If you were like me as a kid at Awanas or VBS, as soon as the Bible verse memory challenge happened, you were skimming God’s word to find the shortest bible verse to be able to memorize quickly. Of course, many of you know the shortest verse is John 11:35 saying, “Jesus wept.”
In the context of this verse, Jesus was in the city of Bethany where Mary & Martha were weeping over the death of their brother and his best friend, Lazarus. However, something really stood out of me about this verse. When Jesus returned to the news that Lazarus was dead and had been in the tomb for 4 days, he was told by both Mary & Martha at different times that if he were there, he wouldn’t have died. Of course, this isn’t theologically accurate because the reality is that just Jesus was around didn’t mean death, pain, or adversity didn’t exist. In fact, that’s where he spent a lot of his time were places filled with those circumstances.
Now He does have the ability to remove those things and heal people, but He moves in his own way with different people. The thing that stood out to me is that Jesus didn’t focus on correcting their theology, he sat in their pain with them and chose to weep. The reality of the situation was that Jesus knew that he would die and that he would raise Lazarus from the dead shortly after, but chose to empathize and feel Mary and Martha’s pain with them.

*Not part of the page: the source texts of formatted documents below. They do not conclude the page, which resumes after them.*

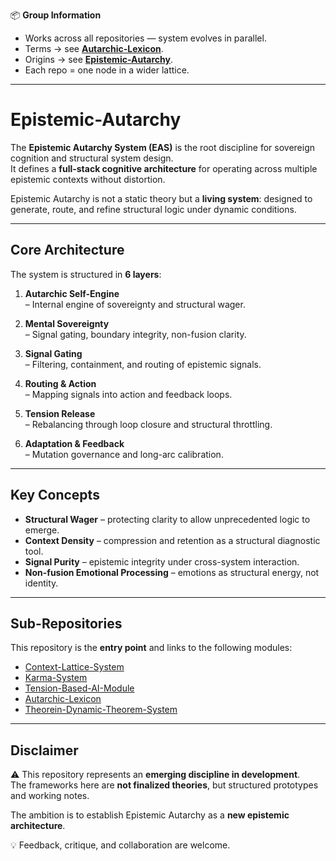 📦 **Group Information**

- Works across all repositories — system evolves in parallel.  
- Terms → see **[Autarchic-Lexicon](../Autarchic-Lexicon)**.  
- Origins → see **[Epistemic-Autarchy](../Epistemic-Autarchy)**.  
- Each repo = one node in a wider lattice.  
---

# Epistemic-Autarchy

The **Epistemic Autarchy System (EAS)** is the root discipline for sovereign cognition and structural system design.  
It defines a **full-stack cognitive architecture** for operating across multiple epistemic contexts without distortion.  

Epistemic Autarchy is not a static theory but a **living system**: designed to generate, route, and refine structural logic under dynamic conditions.

---

## Core Architecture
The system is structured in **6 layers**:

1. **Autarchic Self-Engine**  
   – Internal engine of sovereignty and structural wager.  

2. **Mental Sovereignty**  
   – Signal gating, boundary integrity, non-fusion clarity.  

3. **Signal Gating**  
   – Filtering, containment, and routing of epistemic signals.  

4. **Routing & Action**  
   – Mapping signals into action and feedback loops.  

5. **Tension Release**  
   – Rebalancing through loop closure and structural throttling.  

6. **Adaptation & Feedback**  
   – Mutation governance and long-arc calibration.  

---

## Key Concepts
- **Structural Wager** – protecting clarity to allow unprecedented logic to emerge.  
- **Context Density** – compression and retention as a structural diagnostic tool.  
- **Signal Purity** – epistemic integrity under cross-system interaction.  
- **Non-fusion Emotional Processing** – emotions as structural energy, not identity.  

---

## Sub-Repositories
This repository is the **entry point** and links to the following modules:

- [Context-Lattice-System](../Context-Lattice-System)  
- [Karma-System](../Karma-System)  
- [Tension-Based-AI-Module](../Tension-Based-AI-Module)  
- [Autarchic-Lexicon](../Autarchic-Lexicon)  
- [Theorein-Dynamic-Theorem-System](../Theorein-Dynamic-Theorem-System)  

---

## Disclaimer
⚠️ This repository represents an **emerging discipline in development**.  
The frameworks here are **not finalized theories**, but structured prototypes and working notes.  

The ambition is to establish Epistemic Autarchy as a **new epistemic architecture**.  

💡 Feedback, critique, and collaboration are welcome.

What is powerful about this story is that Jesus cried even though He knew Lazarus was dead before He got the news. He cried even though He knew that Lazarus would be alive in just a few moments. He cried even though He knew death would not be here forever and even though He knew eternity and the Kingdom better than anyone else ever could. Jesus wept because this world is full of pain, regret, loss, depression, and devastation. He wept because knowing the end of the story doesn’t mean you can’t cry at the sad parts.
Being compassionate and empathetic with people is not about being right or correcting emotions. It’s about entering in a burdensome place with people and choosing to bear it with them to help them through it.